"Nada se espalha com maior rapidez do que um boato" (Virgílio)

Kant (Parte 02/08)



— Como ponto de partida, Kant concorda com Hume e com os empíricos quanto ao fato de que devemos todos os nossos conhecimentos às impressões dos sentidos. Mas, e nesse ponto ele concorda com os racionalistas, nossa razão também contém pressupostos importantes para o modo como percebemos o mundo à nossa volta. Em nós mesmos, portanto, existem certas condições que determinam nossa concepção do mundo.
— É este o exemplo? 

— Acho melhor fazermos um experimento. Você poderia pegar os óculos que estão sobre a mesinha? Isso, obrigado. Agora coloque-os.
Sofia colocou os óculos. Tudo à sua volta ficou vermelho. As cores claras ficaram vermelho-claras e as escuras vermelho-escuras.
— O que você está vendo?
— O mesmo de antes, só que tudo vermelho.
— A explicação para isto é que as lentes dos óculos determinam o modo como você percebe a realidade. Tudo o que você vê é parte do mundo que está fora de você mesma; mas o modo como você enxerga tudo isto também é determinado pelas lentes dos óculos. Você não pode dizer que o mundo é vermelho, ainda que neste momento ele pareça vermelho.
— Não, é claro que não…
— Se você caminhar com eles pela floresta, ou usá-los em casa, na curva do capitão, você verá tudo o que sempre viu. Contudo, não importa o que você visse, tudo seria vermelho.
— Até que eu tirasse os óculos, certo?
— Os óculos são a premissa para o modo como você enxerga o mundo.
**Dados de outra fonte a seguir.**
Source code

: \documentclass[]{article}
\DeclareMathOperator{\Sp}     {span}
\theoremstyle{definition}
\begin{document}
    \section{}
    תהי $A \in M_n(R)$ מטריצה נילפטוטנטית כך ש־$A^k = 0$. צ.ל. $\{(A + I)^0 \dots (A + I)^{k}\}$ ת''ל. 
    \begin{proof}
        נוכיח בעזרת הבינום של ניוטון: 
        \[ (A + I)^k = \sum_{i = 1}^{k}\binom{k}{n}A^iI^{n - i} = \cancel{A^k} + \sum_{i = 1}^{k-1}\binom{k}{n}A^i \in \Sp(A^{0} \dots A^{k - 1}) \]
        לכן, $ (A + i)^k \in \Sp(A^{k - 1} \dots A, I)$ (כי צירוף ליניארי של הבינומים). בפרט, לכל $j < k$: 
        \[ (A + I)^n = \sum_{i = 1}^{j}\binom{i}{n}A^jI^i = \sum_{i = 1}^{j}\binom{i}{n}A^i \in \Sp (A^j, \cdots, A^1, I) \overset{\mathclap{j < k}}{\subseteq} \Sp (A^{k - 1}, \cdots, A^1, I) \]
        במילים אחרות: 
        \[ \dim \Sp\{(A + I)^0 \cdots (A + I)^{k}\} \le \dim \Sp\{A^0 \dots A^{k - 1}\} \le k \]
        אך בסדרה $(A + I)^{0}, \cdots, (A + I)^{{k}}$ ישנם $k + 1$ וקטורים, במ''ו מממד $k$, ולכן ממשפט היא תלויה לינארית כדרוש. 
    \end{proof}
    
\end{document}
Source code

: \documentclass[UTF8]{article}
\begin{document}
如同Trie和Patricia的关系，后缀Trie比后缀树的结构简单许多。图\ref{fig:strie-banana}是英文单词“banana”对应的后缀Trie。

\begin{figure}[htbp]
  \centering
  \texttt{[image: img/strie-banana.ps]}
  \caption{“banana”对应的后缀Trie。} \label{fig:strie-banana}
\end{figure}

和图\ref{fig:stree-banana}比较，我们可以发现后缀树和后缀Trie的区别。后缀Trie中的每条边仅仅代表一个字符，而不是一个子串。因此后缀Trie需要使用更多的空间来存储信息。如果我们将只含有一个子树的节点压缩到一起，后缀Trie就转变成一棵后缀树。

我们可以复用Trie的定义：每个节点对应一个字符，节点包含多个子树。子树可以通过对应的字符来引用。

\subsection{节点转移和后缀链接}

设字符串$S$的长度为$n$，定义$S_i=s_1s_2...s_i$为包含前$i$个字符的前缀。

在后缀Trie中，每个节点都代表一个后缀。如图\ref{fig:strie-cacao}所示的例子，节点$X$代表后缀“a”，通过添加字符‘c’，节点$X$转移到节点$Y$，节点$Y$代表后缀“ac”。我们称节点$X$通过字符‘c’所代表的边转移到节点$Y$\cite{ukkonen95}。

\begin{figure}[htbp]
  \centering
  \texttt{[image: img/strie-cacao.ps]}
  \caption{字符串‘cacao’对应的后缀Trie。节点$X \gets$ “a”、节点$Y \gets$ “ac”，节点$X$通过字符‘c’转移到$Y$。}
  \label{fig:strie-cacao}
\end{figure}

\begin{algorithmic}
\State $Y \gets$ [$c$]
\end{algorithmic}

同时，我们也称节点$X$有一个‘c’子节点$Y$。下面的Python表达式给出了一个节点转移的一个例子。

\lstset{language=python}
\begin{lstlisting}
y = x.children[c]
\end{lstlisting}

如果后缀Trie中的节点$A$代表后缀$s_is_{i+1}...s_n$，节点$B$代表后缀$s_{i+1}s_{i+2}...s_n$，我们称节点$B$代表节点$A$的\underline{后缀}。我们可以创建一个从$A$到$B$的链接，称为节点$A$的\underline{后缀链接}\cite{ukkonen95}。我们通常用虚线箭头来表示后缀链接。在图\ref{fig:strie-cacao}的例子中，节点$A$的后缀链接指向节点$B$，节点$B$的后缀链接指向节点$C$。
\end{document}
Da mesma maneira, para Kant, também possuímos certas premissas em nossa razão, que deixam suas marcas em todas as nossas experiências.
— A que premissas ele está se referindo?
— Não importa o que possamos ver, sempre perceberemos o que vemos sobretudo como fenômenos no tempo e no espaço. Kant chamava o tempo e o espaço de “formas da sensibilidade”. E ele sublinhava que essas duas formas já existem em nossa consciência antes de qualquer experiência. Isto significa que podemos saber, antes de experimentar alguma coisa, que vamos experimentá-la como fenômeno no tempo e no espaço. Somos incapazes, por assim dizer, de tirar os óculos da razão.
— Ele achava, portanto, que o fato de percebermos as coisas no tempo e no espaço era uma característica inata aos seres humanos?
— De certa forma, sim. O que vemos depende de termos crescido na Índia ou na Groenlândia. Em toda a parte, porém, percebemos o mundo como algo no tempo e no espaço. E isto é uma coisa que podemos afirmar de antemão.
— Quer dizer que o tempo e o espaço não existem fora de nós mesmos?
— Não. Ou pelo menos isto não é o mais importante. Kant explica que o espaço e o tempo pertencem à condição humana. Tempo e espaço são sobretudo propriedades da nossa consciência, e não atributos do mundo físico.
— Esta é uma visão totalmente nova.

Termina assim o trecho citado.